EVERY week we run a roundup of Berkshire residents who have appeared in court.
But it’s not just people who have their day in the dock.
Companies are often hauled before judges for criminal offences.
Here are some examples of companies operating in Berkshire that have been fined or appeared in court for major (and some not-so-major) crimes.
Back in December 2020, Tesco’s Bracknell North superstore was served a whopping £536,000 fine following an incident in July 2017.
A ten-year-old boy was electrocuted after coming into contact with a faulty electrical supply in a freezer, leaving him burnt and with pains down his right leg.
The Public Protection Partnership investigated following the incident, and found ‘procedures were not followed properly’ and the fault was known to exist prior to the event.
Prosecution followed and Tesco was fined £268,000 each for two health and safety offences.
Tesco Warfield made headlines (again for the wrong reasons) earlier in 2020 after Trading Standards found 46 out-of-date food items at their Bracknell North superstore.
This included 30 expired garlic baguettes.
Officers found these items during an inspection in October 2017 but it was only three years later that the supermarket was fined £160,000 for the health and safety breaches.
Pleading guilty, Tesco emphasised at the hearing that they have good procedures in place and these offences were from local failures in compliance with those procedures, which were promptly investigated and rectified.
Two now-defunct companies have been found guilty of health and safety breaches in relation to the death of a ten-year-old boy at Reading’s Topshop store.
Kaden Reddick, from Burghfield, died on February 13, 2017 after a barrier fell on him at The Oracle’s former Topshop store.
Following a two-month trial, Arcadia Group Ltd and Topshop/Topman Ltd were found guilty of health and safety breaches in connection with Kaden’s death.
A third company, Realm Projects Ltd, was acquitted by a jury after 20 hours and 29 minutes of deliberations.
Stoneforce Ltd had already admitted to health and safety breaches prior to the trial starting in January 2022.
The guilty parties will be sentenced at Reading Crown Court at a later date.
This firm did not appear in court, but still received a whopping fine.
Trelawney News, owned by Singhbury’s News Ltd, was handed a £15,000 illegal working civil penalty after employing an illegal worker.
A civil penalty notice informs an organisation it has employed someone who did not or does not have permission to work in the UK, in breach of the prevention of illegal working regime, according to employment advisors Davidson Morris.
The store, based at Trelawney Avenue in Langley, was named and shamed on a government list of businesses that have received illegal working penalties recently.

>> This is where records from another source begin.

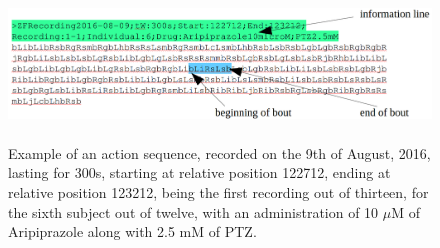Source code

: \documentclass[a4paper,12pt]{article}
\begin{document}
\begin{figure}[h!]
\begin{center}
\includegraphics[width=16cm,height=4cm]{action_seq_ex.png}
\caption{Example of an action sequence, recorded on the 9th of August, 2016, lasting for 300s, starting at relative position 122712, ending at relative position 123212, being the first recording out of thirteen, for the sixth subject out of twelve, with an administration of 10 $\mu$M of Aripiprazole along with 2.5 mM of PTZ.}
\end{center}
\end{figure}
\newpage
\end{document}
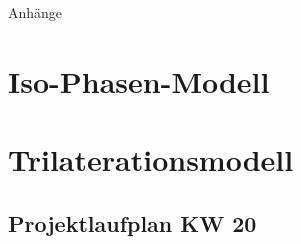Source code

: %
%
%
%

\begin{appendix}
\newpage
\huge{Anhänge}
\normalsize

\section{Iso-Phasen-Modell}
\label{sec:iso_phase_modell}



\newpage
\section{Trilaterationsmodell}
\label{sec:trilateration_modell}



\begin{landscape}
	\section{Projektlaufplan KW 20}
	\label{sec:projectplan}
	\scalebox{.75}{
		
		}
\end{landscape}


\end{appendix}
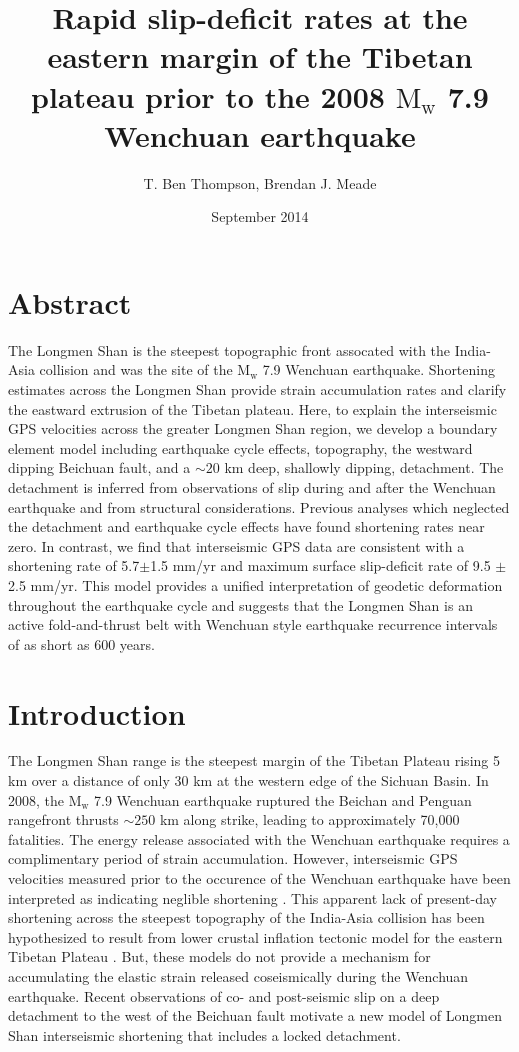 \documentclass[12pt]{article}
\title{Rapid slip-deficit rates at the eastern margin of the Tibetan plateau prior to the 2008 $\textrm{M}_\textrm{w}$ 7.9 Wenchuan earthquake}
\author{T. Ben Thompson, Brendan J. Meade}
\date{September 2014}
\begin{document}
\maketitle

\section{Abstract}
The Longmen Shan is the steepest topographic front assocated with the India-Asia collision and was the site of the $\textrm{M}_{\textrm{w}}$ 7.9  Wenchuan earthquake. Shortening estimates across the Longmen Shan provide strain accumulation rates and clarify the eastward extrusion of the Tibetan plateau. Here, to explain the interseismic GPS velocities across the greater Longmen Shan region, we develop a boundary element model including earthquake cycle effects, topography, the westward dipping Beichuan fault, and a ${\sim}20$ km deep, shallowly dipping, detachment. The detachment is inferred from observations of slip during and after the Wenchuan earthquake and from structural considerations. Previous analyses which neglected the detachment and earthquake cycle effects have found shortening rates near zero. In contrast, we find that interseismic GPS data are consistent with a shortening rate of 5.7$\pm$1.5 mm/yr and maximum surface slip-deficit rate of 9.5 $\pm$ 2.5 mm/yr. This model provides a unified interpretation of geodetic deformation throughout the earthquake cycle and suggests that the Longmen Shan is an active fold-and-thrust belt with Wenchuan style earthquake recurrence intervals of as short as 600 years.

\section{Introduction}
The Longmen Shan range is the steepest margin of the Tibetan Plateau rising 5 km over a distance of only 30 km at the western edge of the Sichuan Basin. In 2008, the $\textrm{M}_{\textrm{w}}$ 7.9 Wenchuan earthquake ruptured the Beichan and Penguan rangefront thrusts ${\sim}250$ km along strike, leading to approximately 70,000 fatalities. The energy release associated with the Wenchuan earthquake requires a complimentary period of strain accumulation. However, interseismic GPS velocities measured prior to the occurence of the Wenchuan earthquake have been interpreted as indicating neglible shortening \citep{king97, chen00, shen05, Meade07c, Loveless2011}. This apparent lack of present-day shortening across the steepest topography of the India-Asia collision has been hypothesized to result from lower crustal inflation tectonic model for the eastern Tibetan Plateau \citep{royden97, bird91, Burchfiel2008, Clark2000}.
But, these models do not provide a mechanism for accumulating the elastic strain released coseismically during the Wenchuan earthquake. Recent observations of co- and post-seismic slip on a deep detachment to the west of the Beichuan fault\citep{Qi2011, Fielding2013b} motivate a new model of Longmen Shan interseismic shortening that includes a locked detachment.
\end{document}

The fines were issued between October 1, 2021, and December 31, 2021, and include businesses such as chicken shops, off licences and car washes from up and down the country.

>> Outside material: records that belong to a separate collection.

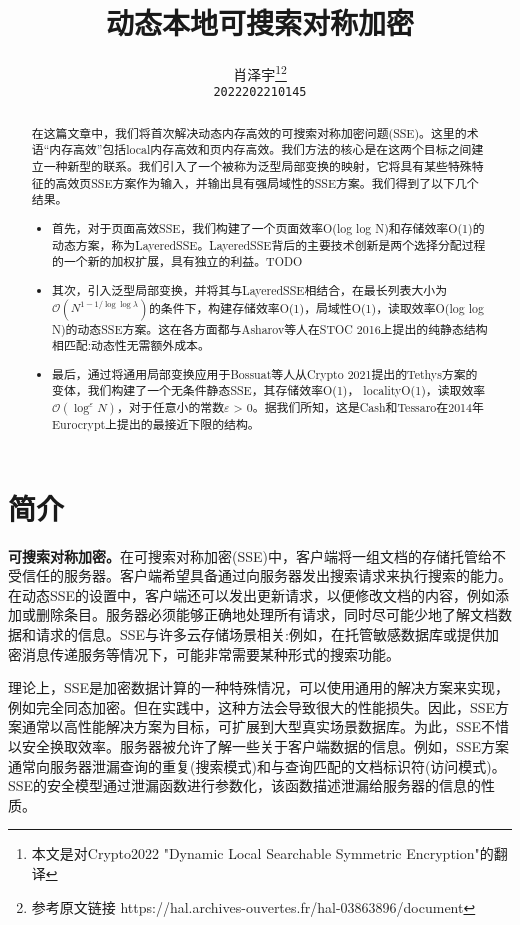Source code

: \documentclass[UTF8]{article}
\title{动态本地可搜索对称加密}
\author{%
  肖泽宇\thanks{本文是对Crypto2022 "Dynamic Local Searchable Symmetric Encryption"的翻译}\thanks{参考原文链接 https://hal.archives-ouvertes.fr/hal-03863896/document} \\
  \texttt{2022202210145} \\
}
\begin{document}
\maketitle


\begin{abstract}
  在这篇文章中，我们将首次解决动态内存高效的可搜索对称加密问题(SSE)。这里的术语“内存高效”包括local内存高效和页内存高效。我们方法的核心是在这两个目标之间建立一种新型的联系。我们引入了一个被称为泛型局部变换的映射，它将具有某些特殊特征的高效页SSE方案作为输入，并输出具有强局域性的SSE方案。我们得到了以下几个结果。
  \begin{itemize}
    \item 首先，对于页面高效SSE，我们构建了一个页面效率O(log log N)和存储效率O(1)的动态方案，称为LayeredSSE。LayeredSSE背后的主要技术创新是两个选择分配过程的一个新的加权扩展，具有独立的利益。TODO
    \item 其次，引入泛型局部变换，并将其与LayeredSSE相结合，在最长列表大小为$\mathcal{O}\left(N^{1-1 / \log \log \lambda}\right)$的条件下，构建存储效率O(1)，局域性O(1)，读取效率O(log log N)的动态SSE方案。这在各方面都与Asharov等人在STOC 2016上提出的纯静态结构相匹配:动态性无需额外成本。
    \item 最后，通过将通用局部变换应用于Bossuat等人从Crypto 2021提出的Tethys方案的变体，我们构建了一个无条件静态SSE，其存储效率O(1)， localityO(1)，读取效率$\mathcal{O}\left(\log ^{\varepsilon} N\right)$，对于任意小的常数$\varepsilon$ > 0。据我们所知，这是Cash和Tessaro在2014年Eurocrypt上提出的最接近下限的结构。
  \end{itemize}
\end{abstract}


\section{简介}
\textbf{可搜索对称加密。}在可搜索对称加密(SSE)中，客户端将一组文档的存储托管给不受信任的服务器。客户端希望具备通过向服务器发出搜索请求来执行搜索的能力。在动态SSE的设置中，客户端还可以发出更新请求，以便修改文档的内容，例如添加或删除条目。服务器必须能够正确地处理所有请求，同时尽可能少地了解文档数据和请求的信息。SSE与许多云存储场景相关:例如，在托管敏感数据库或提供加密消息传递服务等情况下，可能非常需要某种形式的搜索功能。

理论上，SSE是加密数据计算的一种特殊情况，可以使用通用的解决方案来实现，例如完全同态加密。但在实践中，这种方法会导致很大的性能损失。因此，SSE方案通常以高性能解决方案为目标，可扩展到大型真实场景数据库。为此，SSE不惜以安全换取效率。服务器被允许了解一些关于客户端数据的信息。例如，SSE方案通常向服务器泄漏查询的重复(搜索模式)和与查询匹配的文档标识符(访问模式)。SSE的安全模型通过泄漏函数进行参数化，该函数描述泄漏给服务器的信息的性质。
\end{document}
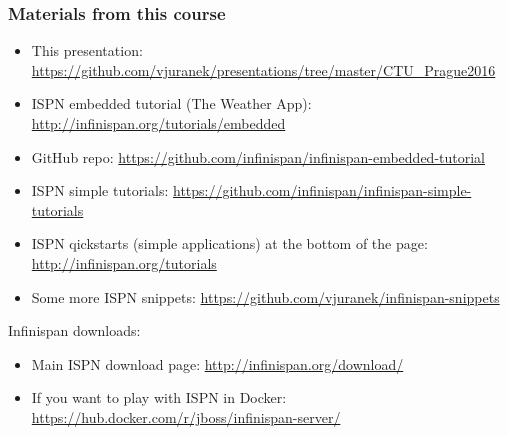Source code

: \documentclass[10pt,utf8]{beamer}
\begin{document}
\begin{frame}
	\frametitle{Materials from this course}
	\scriptsize{
	\begin{itemize}
		\item This presentation: \color{blue}\url{https://github.com/vjuranek/presentations/tree/master/CTU_Prague2016}\color{black}
		\item ISPN embedded tutorial (The Weather App): \color{blue}\url{http://infinispan.org/tutorials/embedded}\color{black}
		\item GitHub repo: \color{blue}\url{https://github.com/infinispan/infinispan-embedded-tutorial}\color{black}
		\item ISPN simple tutorials: \color{blue}\url{https://github.com/infinispan/infinispan-simple-tutorials}\color{black}
		\item ISPN qickstarts (simple applications) at the bottom of the page: \color{blue}\url{http://infinispan.org/tutorials}\color{black}
		\item Some more ISPN snippets: \color{blue}\url{https://github.com/vjuranek/infinispan-snippets}\color{black}
	\end{itemize}
	}
	\vspace{0.5cm}
	Infinispan downloads:
	\scriptsize{
	\begin{itemize}
		\item Main ISPN download page: \color{blue}\url{http://infinispan.org/download/}\color{black}
		\item If you want to play with ISPN in Docker: \color{blue}\url{https://hub.docker.com/r/jboss/infinispan-server/}\color{black}
	\end{itemize}
	}
\end{frame}
\end{document}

A Wokingham waste management firm has been handed a huge court bill after stealing water from Thames Water.
Representatives for A1 Wokingham Wet Waste Ltd, based on Highland Avenue, admitted two counts of attaching pipes to Thames Water’s water mains in a court hearing last month.

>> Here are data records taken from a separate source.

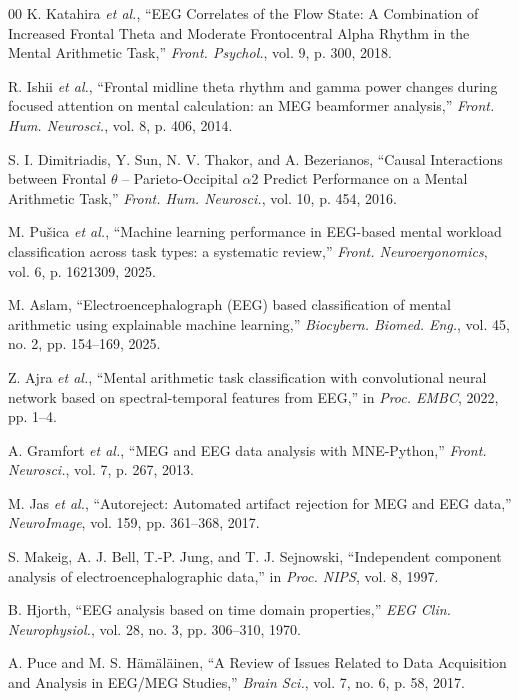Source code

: \documentclass[conference]{IEEEtran}
\begin{document}
\begin{thebibliography}{00}
K. Katahira \textit{et al.}, ``EEG Correlates of the Flow State: A Combination of Increased Frontal Theta and Moderate Frontocentral Alpha Rhythm in the Mental Arithmetic Task,'' \textit{Front. Psychol.}, vol. 9, p. 300, 2018.

R. Ishii \textit{et al.}, ``Frontal midline theta rhythm and gamma power changes during focused attention on mental calculation: an MEG beamformer analysis,'' \textit{Front. Hum. Neurosci.}, vol. 8, p. 406, 2014.

S. I. Dimitriadis, Y. Sun, N. V. Thakor, and A. Bezerianos, ``Causal Interactions between Frontal $\theta$ -- Parieto-Occipital $\alpha$2 Predict Performance on a Mental Arithmetic Task,'' \textit{Front. Hum. Neurosci.}, vol. 10, p. 454, 2016.

M. Pušica \textit{et al.}, ``Machine learning performance in EEG-based mental workload classification across task types: a systematic review,'' \textit{Front. Neuroergonomics}, vol. 6, p. 1621309, 2025.

M. Aslam, ``Electroencephalograph (EEG) based classification of mental arithmetic using explainable machine learning,'' \textit{Biocybern. Biomed. Eng.}, vol. 45, no. 2, pp. 154--169, 2025.

Z. Ajra \textit{et al.}, ``Mental arithmetic task classification with convolutional neural network based on spectral-temporal features from EEG,'' in \textit{Proc. EMBC}, 2022, pp. 1--4.

A. Gramfort \textit{et al.}, ``MEG and EEG data analysis with MNE-Python,'' \textit{Front. Neurosci.}, vol. 7, p. 267, 2013.

M. Jas \textit{et al.}, ``Autoreject: Automated artifact rejection for MEG and EEG data,'' \textit{NeuroImage}, vol. 159, pp. 361--368, 2017.

S. Makeig, A. J. Bell, T.-P. Jung, and T. J. Sejnowski, ``Independent component analysis of electroencephalographic data,'' in \textit{Proc. NIPS}, vol. 8, 1997.

B. Hjorth, ``EEG analysis based on time domain properties,'' \textit{EEG Clin. Neurophysiol.}, vol. 28, no. 3, pp. 306--310, 1970.

A. Puce and M. S. Hämäläinen, ``A Review of Issues Related to Data Acquisition and Analysis in EEG/MEG Studies,'' \textit{Brain Sci.}, vol. 7, no. 6, p. 58, 2017.


\end{thebibliography}
\end{document}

The incidents occurred in London on December 13, 2021, and in Shinfield on January 18, 2022, without the consent of Thames Water.
The firm was fined £1,285 for the offences and ordered to pay costs of £1,715.41 at Reading Magistrates Court on Friday, July 29.
Wokingham Wet Waste Ltd bosses must also pay a £128 victim surcharge.
In total, the company will have to pay £3,218.41.
Jubilee Building supplies limited was fined £60,000 in July 2019 after an accident at its warehouse on John Nike Way in Bracknell.
The incident saw a member of staff drive into the anke of another employee while manoeuvring a forklift truck in the warehouse area.
The injured employee sustained ligament damage to his ankle and was taken to Frimley Park Hospital for treatment.
A PPP investigation led to the company pleading guilty to three health and safety offences and a further order to pay £10,000 for prosecution costs.
SAINSBURY'S has been fined £1 million for a 'booby trap' which caused horrific injuries to a shopper at one of its stores.
The supermarket giant was hit with the hefty sum and its first health and safety conviction after the jaw of customer Patricia Crampton was shattered by the inadvertent car park trap.
Patricia suffered life-changing injuries and needed titanium plates inserted in her jaw after falling victim to the trap while travelling in her mobility scooter.
She could have been decapitated by twine stretched taut between two car park pillars, a court heard.
Reading Magistrates' Court was told on Wednesday, (March 2) that the system put thousands of customers at the Sainsbury's superstore in Newbury, at risk.